1968 was a watershed year for horror movies. Two events occurred that would shape horror movies for decades to come. The first was the release of Night of the Living Dead, naturally. The second was the trial of Ed Gein. Gein was apprehended in 1957, but was found mentally incompetent to stand trial at the the time. By the time of his trial, Gein had already made inroads into the horror genre--Psycho is famously based on Gein, and the children of Psycho are legion--but the Gein's trial shook something loose in the minds of filmmakers, and soon the grislier details of Gein's crimes began to filter into the genre. The supernova of films based on Gein is The Texas Chainsaw Massacre from 1974, of course, but another film based on Gein appeared the same year. Jeff Gillen and Alan Ormbsy's Deranged sticks closer to the facts of the case than any other film, and while it may not have the pile-driving horror of TCM, it has a weird ambiance all its own.
Ezra Cobb's crimes start with graverobbing. Unable to bear the loss of his mother, he digs her up and sets her corpse back in her long-time sick room. When one of his neighbors points tells Ez the function of newspaper obituaries, Ez begins to raid the cemetery for "parts." Mom, it seems, isn't holding up so well, so she requires maintenance. Of course, Ez doesn't stop there, and soon, he is set up with a date with the only woman his mother trusted (the others are whores who will give Ez syphilis, she says).
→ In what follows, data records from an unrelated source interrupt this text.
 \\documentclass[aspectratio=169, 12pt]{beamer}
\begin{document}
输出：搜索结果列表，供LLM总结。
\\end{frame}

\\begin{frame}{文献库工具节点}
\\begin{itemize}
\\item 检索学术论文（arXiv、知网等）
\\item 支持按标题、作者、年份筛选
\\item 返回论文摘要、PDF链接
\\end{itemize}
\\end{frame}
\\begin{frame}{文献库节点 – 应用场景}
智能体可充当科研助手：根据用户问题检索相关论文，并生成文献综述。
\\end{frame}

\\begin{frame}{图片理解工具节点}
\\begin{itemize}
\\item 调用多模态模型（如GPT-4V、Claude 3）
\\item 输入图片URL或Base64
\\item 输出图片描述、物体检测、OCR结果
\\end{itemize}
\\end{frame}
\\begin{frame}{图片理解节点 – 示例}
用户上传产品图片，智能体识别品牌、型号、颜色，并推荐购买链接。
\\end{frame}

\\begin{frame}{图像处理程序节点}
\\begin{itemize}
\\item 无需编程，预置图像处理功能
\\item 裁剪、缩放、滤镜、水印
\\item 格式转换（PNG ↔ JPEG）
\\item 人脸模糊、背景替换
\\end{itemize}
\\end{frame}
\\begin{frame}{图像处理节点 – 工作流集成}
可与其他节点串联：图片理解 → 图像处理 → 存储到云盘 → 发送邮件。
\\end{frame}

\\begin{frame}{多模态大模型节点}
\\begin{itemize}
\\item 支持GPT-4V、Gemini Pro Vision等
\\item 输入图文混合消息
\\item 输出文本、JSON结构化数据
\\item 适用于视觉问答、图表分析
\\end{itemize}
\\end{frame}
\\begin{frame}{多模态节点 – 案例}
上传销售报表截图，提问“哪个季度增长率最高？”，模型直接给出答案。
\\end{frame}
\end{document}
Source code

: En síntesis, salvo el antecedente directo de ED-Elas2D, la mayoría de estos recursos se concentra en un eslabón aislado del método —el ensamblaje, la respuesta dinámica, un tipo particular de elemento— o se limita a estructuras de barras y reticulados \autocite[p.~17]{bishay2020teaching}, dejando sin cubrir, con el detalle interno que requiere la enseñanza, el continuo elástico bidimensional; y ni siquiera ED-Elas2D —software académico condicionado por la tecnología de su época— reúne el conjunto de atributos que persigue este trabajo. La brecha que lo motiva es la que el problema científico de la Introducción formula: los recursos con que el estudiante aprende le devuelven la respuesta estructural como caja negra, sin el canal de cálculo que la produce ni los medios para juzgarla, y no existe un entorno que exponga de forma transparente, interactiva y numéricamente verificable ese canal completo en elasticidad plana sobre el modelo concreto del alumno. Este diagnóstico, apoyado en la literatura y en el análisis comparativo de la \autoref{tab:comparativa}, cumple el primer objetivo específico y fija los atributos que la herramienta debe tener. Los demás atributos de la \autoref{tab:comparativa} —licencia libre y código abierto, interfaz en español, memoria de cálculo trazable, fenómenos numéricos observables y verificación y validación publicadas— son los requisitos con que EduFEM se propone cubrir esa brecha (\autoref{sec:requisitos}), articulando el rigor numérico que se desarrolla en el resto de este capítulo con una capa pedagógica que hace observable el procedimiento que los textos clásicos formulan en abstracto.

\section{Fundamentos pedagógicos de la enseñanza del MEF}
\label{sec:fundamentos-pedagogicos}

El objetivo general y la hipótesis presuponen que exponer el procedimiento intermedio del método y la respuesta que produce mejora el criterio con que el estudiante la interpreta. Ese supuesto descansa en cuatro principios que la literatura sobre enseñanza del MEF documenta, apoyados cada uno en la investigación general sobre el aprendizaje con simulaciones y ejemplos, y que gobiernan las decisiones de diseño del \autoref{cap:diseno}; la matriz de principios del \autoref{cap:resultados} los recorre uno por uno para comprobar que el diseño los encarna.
When that woman comes on to Ez, he kills her. From there, there's no going back, and soon afterward, he begins abducting women, starting with the vivacious barmaid, Mary, for whom he wears his mother suit. Later, during hunting season, he shoots his neighbor's girlfriend, Sally. She hates hunting, but she works at a hardware store where guns and ammo are sold. Ez shoots her in the store, but he doesn't kill her. She wakes up in the back of his truck, and makes a run for it. Ez catches her and hangs her up in his barn like a deer ready to be dressed. Unfortunately for Ez, he's found in the act. Afterward, his neighbors burn his house to the ground.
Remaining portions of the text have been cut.